Statement by William J. Perry on a Potential Meeting Between President Trump and Kim Jong Un

The following is a statement by CISAC Affiliate and Professor Emeritus William J. Perry on potential talks between President Donald Trump and Kim Jong Un. It was originally posted on the website of the William J. Perry Project.

I was very encouraged to hear that a summit meeting is being planned for May to deal with the dangerous North Korea nuclear program. This is a major improvement over diplomacy that consisted of shouting insults at each other.

But there are two key questions about this meeting:

First: what will we talk about? That is, what does the U.S. expect to get, and what is the U.S. willing to give?

Second:  what will we and North Korea be doing while we are talking? Are the U.S. and its allies going to sustain the pressure presently on North Korea? And will North Korea continue the development and testing of missiles and nuclear weapons?

Statements from the administration suggest that the U.S. goal is for North Korea to dismantle its nuclear arsenal and become a non-nuclear power.
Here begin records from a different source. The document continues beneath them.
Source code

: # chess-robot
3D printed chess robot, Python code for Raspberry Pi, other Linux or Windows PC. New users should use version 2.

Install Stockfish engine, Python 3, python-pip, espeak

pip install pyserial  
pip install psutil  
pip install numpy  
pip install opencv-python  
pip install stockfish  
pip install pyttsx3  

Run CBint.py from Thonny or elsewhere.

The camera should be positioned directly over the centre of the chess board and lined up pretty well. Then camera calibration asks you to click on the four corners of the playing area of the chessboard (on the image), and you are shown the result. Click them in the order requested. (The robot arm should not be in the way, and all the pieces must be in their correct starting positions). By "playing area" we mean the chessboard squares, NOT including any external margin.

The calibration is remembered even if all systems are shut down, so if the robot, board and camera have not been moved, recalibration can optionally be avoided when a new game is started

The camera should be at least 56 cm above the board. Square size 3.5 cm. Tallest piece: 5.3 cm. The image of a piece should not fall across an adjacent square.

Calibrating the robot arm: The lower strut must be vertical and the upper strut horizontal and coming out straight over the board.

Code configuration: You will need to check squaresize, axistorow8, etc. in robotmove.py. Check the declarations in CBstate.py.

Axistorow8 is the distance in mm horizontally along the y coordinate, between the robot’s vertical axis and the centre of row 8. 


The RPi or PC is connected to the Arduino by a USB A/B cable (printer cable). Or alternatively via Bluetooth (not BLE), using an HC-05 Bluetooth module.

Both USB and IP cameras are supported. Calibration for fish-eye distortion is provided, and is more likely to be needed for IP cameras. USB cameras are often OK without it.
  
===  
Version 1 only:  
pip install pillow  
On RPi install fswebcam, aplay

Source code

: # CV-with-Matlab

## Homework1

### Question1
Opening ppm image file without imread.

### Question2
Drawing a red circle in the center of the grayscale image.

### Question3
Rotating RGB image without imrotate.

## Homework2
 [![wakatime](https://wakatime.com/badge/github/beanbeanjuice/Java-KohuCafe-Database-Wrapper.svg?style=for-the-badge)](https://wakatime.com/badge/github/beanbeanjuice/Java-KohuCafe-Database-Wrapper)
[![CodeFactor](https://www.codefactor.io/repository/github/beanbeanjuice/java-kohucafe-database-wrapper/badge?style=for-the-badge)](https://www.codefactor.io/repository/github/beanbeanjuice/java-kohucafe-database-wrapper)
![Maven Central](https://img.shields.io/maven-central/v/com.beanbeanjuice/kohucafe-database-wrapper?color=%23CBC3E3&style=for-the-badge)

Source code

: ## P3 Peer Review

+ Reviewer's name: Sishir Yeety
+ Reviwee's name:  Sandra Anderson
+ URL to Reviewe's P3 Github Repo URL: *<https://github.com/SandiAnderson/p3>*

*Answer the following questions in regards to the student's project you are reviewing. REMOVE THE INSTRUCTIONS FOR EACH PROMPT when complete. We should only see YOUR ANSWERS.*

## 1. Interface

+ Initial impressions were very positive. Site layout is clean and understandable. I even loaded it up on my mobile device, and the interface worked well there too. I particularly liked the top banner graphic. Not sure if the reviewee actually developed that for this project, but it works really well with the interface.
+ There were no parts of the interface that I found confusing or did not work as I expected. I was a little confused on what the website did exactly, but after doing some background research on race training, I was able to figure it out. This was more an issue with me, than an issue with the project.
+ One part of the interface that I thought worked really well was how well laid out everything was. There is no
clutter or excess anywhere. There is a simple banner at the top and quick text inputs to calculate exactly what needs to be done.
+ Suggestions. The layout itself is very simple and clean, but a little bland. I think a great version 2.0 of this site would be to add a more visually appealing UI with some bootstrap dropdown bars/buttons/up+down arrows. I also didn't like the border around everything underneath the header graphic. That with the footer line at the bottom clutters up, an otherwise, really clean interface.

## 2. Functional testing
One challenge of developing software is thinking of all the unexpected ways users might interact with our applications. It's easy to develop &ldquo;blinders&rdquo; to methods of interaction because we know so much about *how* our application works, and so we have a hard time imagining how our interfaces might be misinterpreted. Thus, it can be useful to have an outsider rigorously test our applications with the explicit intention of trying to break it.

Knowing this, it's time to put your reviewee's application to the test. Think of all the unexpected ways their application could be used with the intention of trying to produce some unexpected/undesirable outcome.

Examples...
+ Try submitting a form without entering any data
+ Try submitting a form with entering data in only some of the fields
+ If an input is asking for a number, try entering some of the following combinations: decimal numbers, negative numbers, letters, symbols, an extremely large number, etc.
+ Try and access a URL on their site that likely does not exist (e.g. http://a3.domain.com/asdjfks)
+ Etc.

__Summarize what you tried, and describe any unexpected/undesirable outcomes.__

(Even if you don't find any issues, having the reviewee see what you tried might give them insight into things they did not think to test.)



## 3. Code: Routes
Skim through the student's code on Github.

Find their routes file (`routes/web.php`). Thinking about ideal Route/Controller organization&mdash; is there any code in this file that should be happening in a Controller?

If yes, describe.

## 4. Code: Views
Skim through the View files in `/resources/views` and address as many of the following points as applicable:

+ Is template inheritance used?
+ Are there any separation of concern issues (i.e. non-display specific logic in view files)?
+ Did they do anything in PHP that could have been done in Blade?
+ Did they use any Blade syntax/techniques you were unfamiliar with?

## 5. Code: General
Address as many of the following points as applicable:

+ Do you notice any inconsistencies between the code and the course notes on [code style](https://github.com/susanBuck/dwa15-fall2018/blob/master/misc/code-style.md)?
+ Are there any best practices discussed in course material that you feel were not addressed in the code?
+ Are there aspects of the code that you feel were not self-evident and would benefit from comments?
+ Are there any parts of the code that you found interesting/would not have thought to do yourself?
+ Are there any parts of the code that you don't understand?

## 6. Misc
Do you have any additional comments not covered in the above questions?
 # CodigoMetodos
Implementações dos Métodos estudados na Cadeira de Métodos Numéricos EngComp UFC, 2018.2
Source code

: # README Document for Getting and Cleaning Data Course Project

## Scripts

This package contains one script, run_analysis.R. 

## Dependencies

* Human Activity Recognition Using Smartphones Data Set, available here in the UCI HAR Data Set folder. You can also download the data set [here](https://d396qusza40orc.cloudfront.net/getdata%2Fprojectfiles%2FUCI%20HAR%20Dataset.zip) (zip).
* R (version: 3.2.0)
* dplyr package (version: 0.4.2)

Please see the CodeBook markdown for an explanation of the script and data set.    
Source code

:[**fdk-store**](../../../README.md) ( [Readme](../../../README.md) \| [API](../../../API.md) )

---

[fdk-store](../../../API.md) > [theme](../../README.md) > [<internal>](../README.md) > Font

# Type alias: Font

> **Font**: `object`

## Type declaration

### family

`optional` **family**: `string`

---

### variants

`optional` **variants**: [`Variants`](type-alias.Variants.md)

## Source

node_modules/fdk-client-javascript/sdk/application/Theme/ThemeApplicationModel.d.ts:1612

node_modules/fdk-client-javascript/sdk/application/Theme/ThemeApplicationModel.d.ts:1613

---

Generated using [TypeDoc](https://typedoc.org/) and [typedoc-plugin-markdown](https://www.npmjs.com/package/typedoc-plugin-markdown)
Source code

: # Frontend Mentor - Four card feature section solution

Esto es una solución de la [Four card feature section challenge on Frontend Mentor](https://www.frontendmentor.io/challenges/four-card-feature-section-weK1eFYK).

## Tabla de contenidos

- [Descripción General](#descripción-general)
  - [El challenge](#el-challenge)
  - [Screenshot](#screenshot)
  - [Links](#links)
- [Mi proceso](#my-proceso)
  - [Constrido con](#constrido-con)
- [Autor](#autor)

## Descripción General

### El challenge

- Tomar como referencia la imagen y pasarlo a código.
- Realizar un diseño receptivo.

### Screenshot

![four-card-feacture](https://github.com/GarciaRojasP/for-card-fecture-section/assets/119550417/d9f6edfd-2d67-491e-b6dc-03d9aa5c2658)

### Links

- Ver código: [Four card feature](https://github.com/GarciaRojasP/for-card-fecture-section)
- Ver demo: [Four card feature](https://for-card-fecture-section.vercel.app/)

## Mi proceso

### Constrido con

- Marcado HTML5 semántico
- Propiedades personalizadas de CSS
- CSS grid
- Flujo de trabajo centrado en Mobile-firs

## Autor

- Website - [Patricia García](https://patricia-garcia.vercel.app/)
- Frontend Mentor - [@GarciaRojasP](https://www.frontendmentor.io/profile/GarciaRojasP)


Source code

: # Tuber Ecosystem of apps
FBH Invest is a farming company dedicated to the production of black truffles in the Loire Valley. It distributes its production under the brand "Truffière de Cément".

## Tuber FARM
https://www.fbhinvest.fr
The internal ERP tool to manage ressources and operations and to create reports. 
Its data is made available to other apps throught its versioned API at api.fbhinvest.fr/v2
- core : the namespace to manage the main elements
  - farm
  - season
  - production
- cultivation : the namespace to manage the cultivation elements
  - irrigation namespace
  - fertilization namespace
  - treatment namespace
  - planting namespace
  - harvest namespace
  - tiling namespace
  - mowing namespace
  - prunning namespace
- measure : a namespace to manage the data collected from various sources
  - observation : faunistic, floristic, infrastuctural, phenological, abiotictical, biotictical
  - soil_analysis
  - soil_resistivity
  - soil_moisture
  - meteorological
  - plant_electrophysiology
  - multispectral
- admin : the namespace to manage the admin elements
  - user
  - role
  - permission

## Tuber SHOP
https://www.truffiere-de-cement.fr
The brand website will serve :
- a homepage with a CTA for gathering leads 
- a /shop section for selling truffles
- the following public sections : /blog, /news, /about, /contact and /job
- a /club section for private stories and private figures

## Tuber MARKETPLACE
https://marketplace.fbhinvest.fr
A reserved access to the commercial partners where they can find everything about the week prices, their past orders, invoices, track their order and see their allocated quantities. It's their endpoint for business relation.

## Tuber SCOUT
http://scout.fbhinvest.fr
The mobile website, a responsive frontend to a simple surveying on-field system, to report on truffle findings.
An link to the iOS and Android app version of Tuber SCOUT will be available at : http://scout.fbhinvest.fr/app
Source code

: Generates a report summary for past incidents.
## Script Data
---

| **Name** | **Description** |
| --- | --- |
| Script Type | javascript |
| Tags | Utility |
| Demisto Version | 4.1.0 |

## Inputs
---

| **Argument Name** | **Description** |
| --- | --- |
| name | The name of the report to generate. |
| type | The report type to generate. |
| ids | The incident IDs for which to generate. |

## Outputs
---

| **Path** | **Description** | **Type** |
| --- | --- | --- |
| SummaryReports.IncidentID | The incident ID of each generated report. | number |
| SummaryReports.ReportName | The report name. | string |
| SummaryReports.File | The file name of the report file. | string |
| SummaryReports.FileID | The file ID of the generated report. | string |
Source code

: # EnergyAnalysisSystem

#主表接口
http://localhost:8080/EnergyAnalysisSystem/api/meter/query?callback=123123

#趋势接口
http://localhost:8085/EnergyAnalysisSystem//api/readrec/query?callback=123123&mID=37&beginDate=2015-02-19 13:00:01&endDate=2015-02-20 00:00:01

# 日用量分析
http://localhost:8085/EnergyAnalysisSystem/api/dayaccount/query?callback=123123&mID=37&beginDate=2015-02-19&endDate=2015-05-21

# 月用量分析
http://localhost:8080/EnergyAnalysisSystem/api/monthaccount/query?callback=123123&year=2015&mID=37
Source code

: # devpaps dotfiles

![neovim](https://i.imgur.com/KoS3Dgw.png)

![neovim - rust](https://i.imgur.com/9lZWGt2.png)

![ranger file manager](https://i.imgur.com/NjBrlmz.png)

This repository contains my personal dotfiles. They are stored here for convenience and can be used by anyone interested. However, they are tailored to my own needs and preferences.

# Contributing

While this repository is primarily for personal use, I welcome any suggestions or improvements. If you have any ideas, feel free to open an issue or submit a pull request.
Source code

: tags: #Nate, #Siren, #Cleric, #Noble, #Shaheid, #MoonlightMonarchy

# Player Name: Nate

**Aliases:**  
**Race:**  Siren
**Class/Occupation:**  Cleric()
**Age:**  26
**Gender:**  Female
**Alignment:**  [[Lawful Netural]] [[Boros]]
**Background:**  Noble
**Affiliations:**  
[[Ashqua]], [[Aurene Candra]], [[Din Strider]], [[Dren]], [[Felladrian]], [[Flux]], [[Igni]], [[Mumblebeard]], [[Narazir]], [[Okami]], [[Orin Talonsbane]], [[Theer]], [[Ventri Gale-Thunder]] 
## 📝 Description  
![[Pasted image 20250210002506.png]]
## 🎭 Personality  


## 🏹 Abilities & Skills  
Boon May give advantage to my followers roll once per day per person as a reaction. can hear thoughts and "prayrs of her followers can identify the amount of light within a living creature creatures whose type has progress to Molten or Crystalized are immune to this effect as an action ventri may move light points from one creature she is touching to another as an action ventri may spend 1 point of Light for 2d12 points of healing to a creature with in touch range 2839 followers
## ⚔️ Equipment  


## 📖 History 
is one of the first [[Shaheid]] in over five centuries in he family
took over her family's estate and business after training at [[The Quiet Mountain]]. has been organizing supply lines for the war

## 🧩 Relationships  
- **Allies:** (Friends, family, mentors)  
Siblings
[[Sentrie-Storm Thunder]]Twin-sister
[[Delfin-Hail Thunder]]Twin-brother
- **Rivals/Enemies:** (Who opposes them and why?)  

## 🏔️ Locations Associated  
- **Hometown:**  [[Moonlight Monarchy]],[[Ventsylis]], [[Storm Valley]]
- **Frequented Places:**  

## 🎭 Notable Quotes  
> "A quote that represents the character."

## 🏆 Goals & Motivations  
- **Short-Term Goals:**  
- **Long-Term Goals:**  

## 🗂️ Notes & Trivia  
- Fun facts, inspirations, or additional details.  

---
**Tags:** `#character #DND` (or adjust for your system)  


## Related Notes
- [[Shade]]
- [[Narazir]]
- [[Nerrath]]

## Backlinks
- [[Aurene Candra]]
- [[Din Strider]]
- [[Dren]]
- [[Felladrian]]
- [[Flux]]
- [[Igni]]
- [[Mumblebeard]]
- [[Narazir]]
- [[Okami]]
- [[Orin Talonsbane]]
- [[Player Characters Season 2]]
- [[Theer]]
There is every reason to doubt that North Korea would be willing to go that far; but even if they are, there remains a fundamental question: How could we possibly verify such an agreement?

We don’t know how many nuclear weapons they have operational or under construction; we don’t know where all their nuclear facilities are; and we have never implemented a treaty that counts warheads, simply because it is so difficult to verify (and so easy to cheat on). Our nuclear treaties with the Soviet Union and Russia counted missiles, not warheads (the number of operational warheads was assumed based on the number of operational missiles counted). We still do not know how many total nuclear warheads the Russian have, in the field, in their labs, and in their storage facilities, and our estimates may be off by thousands. So it is a fundamental error to think that we could reliably verify a treaty by which North Korea agreed to dismantle all of their nuclear weapons.

We could verify an agreement that banned testing of nuclear weapons and long-range missiles, and such an agreement would be very much in our interest. It would be equally in our interest to have an agreement stopping the proliferation of North Korean nuclear components and technology, although such an agreement would be much harder to verify than a test agreement.

There is good reason to talk, but only if we are talking about something that is worth doing and that could be reasonably verified - otherwise we are setting ourselves up for a major diplomatic failure.

Finally, to hedge against such failure, it would be wise to have a prior agreement that limited objectionable actions such as like nuclear tests while we are talking, as North Korea has suggested that it would. (Before Clinton agreed to begin the diplomatic talks that led to the Agreed Framework, he required North Korea to stop all processing at their nuclear facility at Yongbyon.)

I highly favor talks, but such talks must be based on realistic expectations of what can be negotiated and what can be verified. As I have written before:  “We must deal with North Korea as it is; not as we would wish it to be.” That remains true.